Problem: Once the pictures are set aside, print the records that follow exactly as written.

++++++++++++++++++++

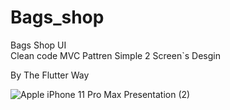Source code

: # Bags_shop

Bags Shop UI  
Clean code MVC Pattren
Simple 2 Screen`s Desgin 

By The Flutter Way 

![Apple iPhone 11 Pro Max Presentation (2)](https://user-images.githubusercontent.com/76402626/169754729-35d81a4c-b268-419a-aefd-d6c1468fea62.png)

++++++++++++++++++++

Task solution:
Source code

: # Bags_shop

Bags Shop UI  
Clean code MVC Pattren
Simple 2 Screen`s Desgin 

By The Flutter Way 

![Apple iPhone 11 Pro Max Presentation (2)](https://user-images.githubusercontent.com/76402626/169754729-35d81a4c-b268-419a-aefd-d6c1468fea62.png)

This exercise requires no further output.